= Work required =
Copy every line of the entries that includes the word "assets".

[Material for this task Boundary: Start]

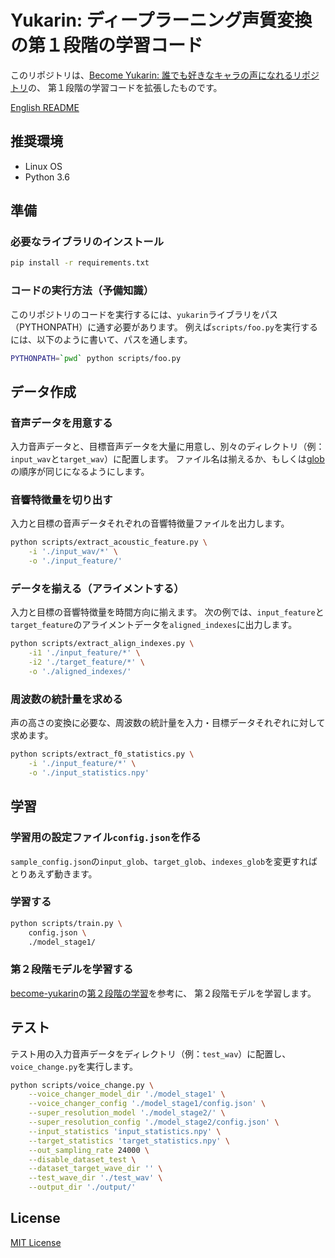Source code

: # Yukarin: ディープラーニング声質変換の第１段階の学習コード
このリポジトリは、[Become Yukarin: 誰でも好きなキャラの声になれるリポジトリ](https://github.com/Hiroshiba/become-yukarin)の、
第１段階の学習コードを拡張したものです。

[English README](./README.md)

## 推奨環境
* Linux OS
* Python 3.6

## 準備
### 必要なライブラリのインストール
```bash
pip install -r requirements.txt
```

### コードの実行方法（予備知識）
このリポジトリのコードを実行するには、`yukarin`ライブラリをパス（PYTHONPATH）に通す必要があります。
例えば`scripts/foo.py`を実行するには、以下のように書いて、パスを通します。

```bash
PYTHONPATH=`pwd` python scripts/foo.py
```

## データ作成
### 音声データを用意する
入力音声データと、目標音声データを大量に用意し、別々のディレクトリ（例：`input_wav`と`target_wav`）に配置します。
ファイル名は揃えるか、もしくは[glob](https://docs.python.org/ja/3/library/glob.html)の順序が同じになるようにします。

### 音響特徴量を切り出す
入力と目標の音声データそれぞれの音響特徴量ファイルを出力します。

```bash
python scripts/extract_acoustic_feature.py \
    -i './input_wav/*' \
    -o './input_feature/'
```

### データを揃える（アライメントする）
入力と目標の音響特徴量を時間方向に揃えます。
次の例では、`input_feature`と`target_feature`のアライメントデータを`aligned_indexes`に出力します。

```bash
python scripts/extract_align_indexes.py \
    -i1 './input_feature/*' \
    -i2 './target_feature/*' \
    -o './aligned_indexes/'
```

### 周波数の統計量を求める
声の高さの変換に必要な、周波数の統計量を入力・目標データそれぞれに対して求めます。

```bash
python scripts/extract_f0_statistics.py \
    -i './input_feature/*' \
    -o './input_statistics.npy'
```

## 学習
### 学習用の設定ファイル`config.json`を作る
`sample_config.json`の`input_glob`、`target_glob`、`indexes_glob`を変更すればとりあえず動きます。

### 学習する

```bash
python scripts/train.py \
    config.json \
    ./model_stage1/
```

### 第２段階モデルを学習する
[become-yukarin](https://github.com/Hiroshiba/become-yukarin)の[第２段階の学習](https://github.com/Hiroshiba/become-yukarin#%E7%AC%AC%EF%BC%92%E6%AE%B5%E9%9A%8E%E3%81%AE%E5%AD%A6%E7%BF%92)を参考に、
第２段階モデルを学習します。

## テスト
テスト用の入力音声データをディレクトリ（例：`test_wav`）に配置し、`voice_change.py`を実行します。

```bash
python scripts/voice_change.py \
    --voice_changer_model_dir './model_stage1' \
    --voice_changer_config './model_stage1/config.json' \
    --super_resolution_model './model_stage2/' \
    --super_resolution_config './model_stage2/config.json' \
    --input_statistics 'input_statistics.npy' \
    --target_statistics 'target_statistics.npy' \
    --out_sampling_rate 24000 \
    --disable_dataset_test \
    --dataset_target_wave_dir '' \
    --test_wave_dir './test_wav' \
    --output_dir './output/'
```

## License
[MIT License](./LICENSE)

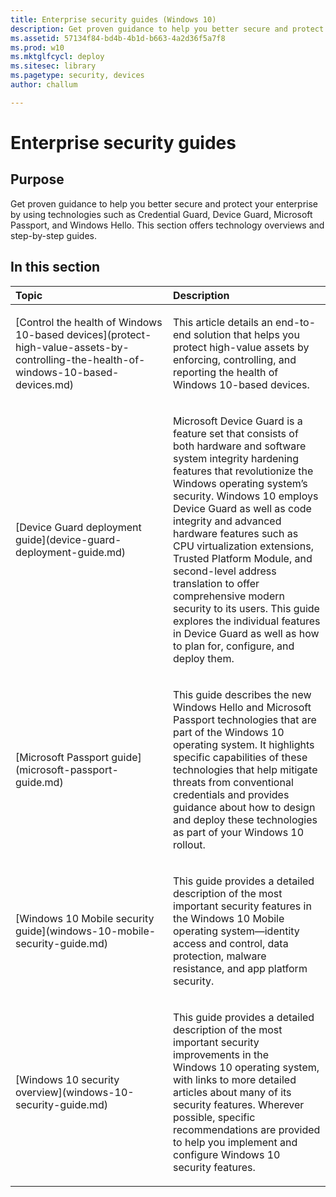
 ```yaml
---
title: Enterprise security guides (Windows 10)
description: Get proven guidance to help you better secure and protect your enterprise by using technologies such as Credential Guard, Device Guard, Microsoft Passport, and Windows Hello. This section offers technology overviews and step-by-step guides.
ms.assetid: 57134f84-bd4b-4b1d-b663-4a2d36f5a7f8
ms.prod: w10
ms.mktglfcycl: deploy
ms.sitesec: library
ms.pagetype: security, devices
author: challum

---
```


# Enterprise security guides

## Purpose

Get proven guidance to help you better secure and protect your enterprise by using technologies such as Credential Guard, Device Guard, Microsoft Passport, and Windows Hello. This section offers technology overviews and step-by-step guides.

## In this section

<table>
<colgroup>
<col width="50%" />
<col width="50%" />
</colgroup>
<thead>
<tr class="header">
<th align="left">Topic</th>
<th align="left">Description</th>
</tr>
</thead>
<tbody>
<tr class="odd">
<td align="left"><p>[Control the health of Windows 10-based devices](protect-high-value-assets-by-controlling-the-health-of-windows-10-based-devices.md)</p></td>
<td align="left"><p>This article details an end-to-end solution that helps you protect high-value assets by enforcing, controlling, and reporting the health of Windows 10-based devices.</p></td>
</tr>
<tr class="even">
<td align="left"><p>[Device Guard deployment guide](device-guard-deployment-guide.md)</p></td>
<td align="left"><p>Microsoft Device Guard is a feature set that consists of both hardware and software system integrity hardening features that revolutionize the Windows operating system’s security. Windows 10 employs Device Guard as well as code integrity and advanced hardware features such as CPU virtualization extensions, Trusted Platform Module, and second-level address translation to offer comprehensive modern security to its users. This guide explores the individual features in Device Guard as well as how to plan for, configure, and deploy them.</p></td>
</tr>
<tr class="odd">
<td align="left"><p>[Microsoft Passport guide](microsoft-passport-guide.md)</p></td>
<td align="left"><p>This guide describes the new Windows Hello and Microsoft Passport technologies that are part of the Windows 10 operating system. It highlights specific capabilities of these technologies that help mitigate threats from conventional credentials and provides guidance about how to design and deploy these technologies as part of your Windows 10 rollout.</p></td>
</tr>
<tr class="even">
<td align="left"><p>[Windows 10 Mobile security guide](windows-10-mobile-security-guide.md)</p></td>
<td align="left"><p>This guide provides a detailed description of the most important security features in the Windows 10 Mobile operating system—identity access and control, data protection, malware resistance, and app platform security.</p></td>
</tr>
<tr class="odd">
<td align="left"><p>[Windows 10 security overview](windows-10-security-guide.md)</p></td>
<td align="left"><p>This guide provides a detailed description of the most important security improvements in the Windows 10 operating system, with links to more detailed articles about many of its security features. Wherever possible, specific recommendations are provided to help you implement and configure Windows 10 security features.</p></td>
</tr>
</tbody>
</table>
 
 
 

[Material for this task Boundary: End]

= Task response =
<td align="left"><p>[Control the health of Windows 10-based devices](protect-high-value-assets-by-controlling-the-health-of-windows-10-based-devices.md)</p></td>
<td align="left"><p>This article details an end-to-end solution that helps you protect high-value assets by enforcing, controlling, and reporting the health of Windows 10-based devices.</p></td>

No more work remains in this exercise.